I am happy when my site is there every morning. To pay 10 months + for a site seems risky in my eyes. Unless you do it in bulk and you know the odds.
| 4:09 pm on Jul 6, 2005 (gmt 0)|
If you have a long term relationship with your bank and a good credit card history, you should be able to get a line of credit from your bank. They're giving them away where they can. It's given us tremendous freedom and flexibility.
It's better than a loan because you can just pay the minimum interest every month. You can also pay back as much as you want, big chunks when you get it.
| 4:16 pm on Jul 6, 2005 (gmt 0)|
And also, don't be too sure your $20 a day site will get to $1,000 a day in 4-5 years. As you add more content you can hit a point where you dilute the earnings per click. You'd think if 1,000 articles = $20, then 50,000 = $1,000 a day... but its not a straight line. 50,000 articles could bring clicks that pay $0.01, vs. whatever your first 1,000 are paying now.
Not to mention that if it took you a year to add 1,000 articles you could only add 5,000 in 5 years, unless you hire some of it out...
Not saying it can't be done, but just be aware its not that simple.
| 6:48 pm on Jul 6, 2005 (gmt 0)|
Adsense is very much a new source of revenue. It will be interesting to revisit this thread and subject in a couple of years. I suspect that a site with a long history of earnings from Adsense should value higher in the future.
| 8:25 pm on Jul 6, 2005 (gmt 0)|
What happens when the word gets out on the street what a crock of #*$! the AdWords Content network is?
I disabled it on all my accounts and I am sure in time all savvy advertisers will too. That means long term decline for AdSense revenues.
| 8:46 pm on Jul 6, 2005 (gmt 0)|
Oh yes, since you disabled it, I'm sure the Adsense content network is doomed.
Your ego is writing checks your ass can't cash.
| 10:17 pm on Jul 6, 2005 (gmt 0)|
|and I am sure in time all savvy advertisers will too. |
I don't think SOD implied his shut off was going to be the end-all for AdSense.
| 12:04 am on Jul 7, 2005 (gmt 0)|
PM me if anyone is interested in taking a look to my site. Please include your sites info, I'll take a look to your whois before exchanging messages. Not paranoic but just following some advice from this thread.
| 4:06 am on Jul 7, 2005 (gmt 0)|
Honestly, I read to about page 5 of this thread and ran out of time.
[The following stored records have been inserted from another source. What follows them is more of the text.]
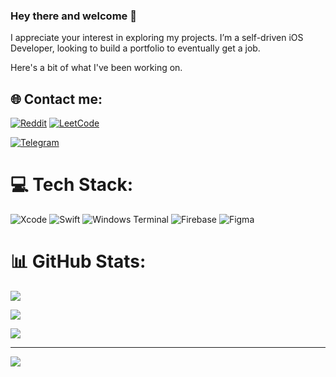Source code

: ### Hey there and welcome 👋

I appreciate your interest in exploring my projects. I’m a self-driven iOS Developer, looking to build a portfolio to eventually get a job. <br/>

Here's a bit of what I've been working on.

## 🌐 Contact me:
[![Reddit](https://img.shields.io/badge/Reddit-%23FF4500.svg?style=for-the-badge&logo=Reddit&logoColor=white)](https://www.reddit.com/user/orthodoxxx_/)
[![LeetCode](https://img.shields.io/badge/LeetCode-000000?style=for-the-badge&logo=LeetCode&logoColor=#d16c06)](https://leetcode.com/orthodoxxx/)

[![Telegram](https://img.shields.io/badge/Telegram-2CA5E0?style=for-the-badge&logo=telegram&logoColor=white)](https://t.me/orthodoxxx03)

# 💻 Tech Stack:
![Xcode](https://img.shields.io/badge/Xcode-007ACC?style=for-the-badge&logo=Xcode&logoColor=white)
![Swift](https://img.shields.io/badge/swift-F54A2A?style=for-the-badge&logo=swift&logoColor=white) 
![Windows Terminal](https://img.shields.io/badge/Windows%20Terminal-%234D4D4D.svg?style=for-the-badge&logo=windows-terminal&logoColor=white)
![Firebase](https://img.shields.io/badge/firebase-%23039BE5.svg?style=for-the-badge&logo=firebase) 
![Figma](https://img.shields.io/badge/figma-%23F24E1E.svg?style=for-the-badge&logo=figma&logoColor=white)
# 📊 GitHub Stats:
![](https://github-readme-stats.vercel.app/api?username=dmitrii-nzrv&theme=dark&hide_border=false&include_all_commits=true&count_private=false)<br/>

![](https://github-readme-stats.vercel.app/api?username=dmitrii-nzrv&show_icons=true&theme=radical)

![](https://quotes-github-readme.vercel.app/api?type=horizontal&theme=radical)

---
[![](https://visitcount.itsvg.in/api?id=dmitrii-nzrv&icon=0&color=0)](https://visitcount.itsvg.in)

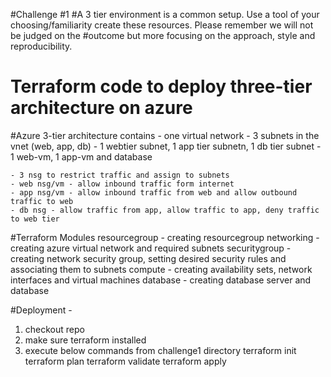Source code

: #Challenge #1
#A 3 tier environment is a common setup. Use a tool of your choosing/familiarity create these resources. Please remember we will not be judged on the #outcome but more focusing on the approach, style and reproducibility.

# Terraform code to deploy three-tier architecture on azure

#Azure 3-tier architecture contains
	- one virtual network 
	- 3 subnets in the vnet (web, app, db)
	- 1 webtier subnet, 1 app tier subnetn, 1 db tier subnet
	- 1 web-vm, 1 app-vm and database 
	
	- 3 nsg to restrict traffic and assign to subnets
	- web nsg/vm - allow inbound traffic form internet
	- app nsg/vm - allow inbound traffic from web and allow outbound traffic to web 
	- db nsg - allow traffic from app, allow traffic to app, deny traffic to web tier
	
#Terraform Modules
resourcegroup - creating resourcegroup
networking - creating azure virtual network and required subnets
securitygroup - creating network security group, setting desired security rules and associating them to subnets
compute - creating availability sets, network interfaces and virtual machines
database - creating database server and database

#Deployment - 
1. checkout repo
2. make sure terraform installed 
3. execute below commands from challenge1 directory
terraform init
terraform plan
terraform validate
terraform apply
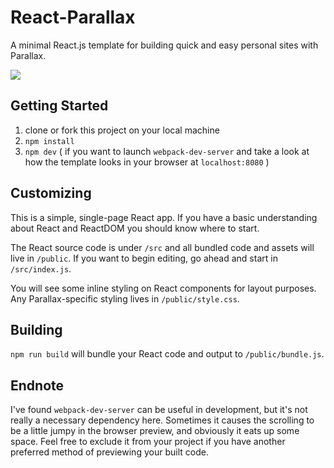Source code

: # React-Parallax
A minimal React.js template for building quick and easy personal sites with Parallax.

<img src="/public/images/react_parallax.gif">

## Getting Started
1. clone or fork this project on your local machine
2. `npm install`
3. `npm dev` ( if you want to launch `webpack-dev-server` and take a look at how the template looks in your browser at `localhost:8080` )

## Customizing
This is a simple, single-page React app. If you have a basic understanding about React and ReactDOM you should know where to start.

The React source code is under `/src` and all bundled code and assets will live in `/public`. If you want to begin editing, go ahead and start in `/src/index.js`.

You will see some inline styling on React components for layout purposes. Any Parallax-specific styling lives in `/public/style.css`.

## Building
`npm run build` will bundle your React code and output to `/public/bundle.js`.

## Endnote
I've found `webpack-dev-server` can be useful in development, but it's not really a necessary dependency here. Sometimes it causes the scrolling to be a little jumpy in the browser preview, and obviously it eats up some space. Feel free to exclude it from your project if you have another preferred method of previewing your built code.
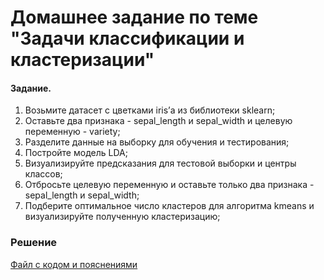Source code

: # Домашнее задание по теме "Задачи классификации и кластеризации"

#### Задание.

1. Возьмите датасет с цветками iris’а из библиотеки sklearn;
2. Оставьте два признака - sepal_length и sepal_width и целевую переменную - variety;
3. Разделите данные на выборку для обучения и тестирования;
4. Постройте модель LDA;
5. Визуализируйте предсказания для тестовой выборки и центры классов;
6. Отбросьте целевую переменную и оставьте только два признака - sepal_length и sepal_width;
7. Подберите оптимальное число кластеров для алгоритма kmeans и визуализируйте полученную кластеризацию;

### Решение
[Файл с кодом и пояснениями](/Projects/02_Python_statistics/05_Classification_and_clustering/Solution.ipynb)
Can a site using Google Adsense as its only ads be worth more than a years earnings? Absolutely.
Here is what I want to know before buying.
--The traffic sources -- Google, MSN, Yahoo, Links, direct type-ins, ads. Every single one is extremely important to valuations. A site getting 90% of its traffic from MSN is worth about a months revenue as far as I am concerned. ***A domain that gets 90% of its traffic may be worth 5+ years of revenue*** (assuming its not a trend.)
--Traffic stability -- Did this site pop up in the search engines last month? Has it maintained rankings for year?
--Opt-in E-mail lists -- Has the site owner run an opt-in e-mail list? If he's done it right this can double the site value.
--SE traffic -- Is 90% of the traffic coming from one keyword? Say, mortgage? If so, this makes the sale super risky.
--Is there are forum with lots of users?
--Advertisers -- Is the site's topics both profitable and competative? If its following a trend with one or two companies advertising, that ads lots of risk.
This is a situation that *can not* be simplified. You can't say no Google Adsense site is only worth a years revenue. You can say a SE Spam site using Adsense is worth a months revenue (or less.)
Domain investors will spend 5+ years revenue for good domain names. Some of the domain parking services even use Adsense.
Want to sell me an Adsense site that meets all of my qualifications for a "good" investment -- you bet I'm willing to pay more than a years earnings, perhaps a lot more.
| 4:36 am on Jul 7, 2005 (gmt 0)|
excellent points red_eagle
In conventional business revenue *stability* is easier to assess than for a website. Traffic will vary and is often affected by PPC spending and activity from other sites that may go away after the sale, so you need to balance any revenue projections against this.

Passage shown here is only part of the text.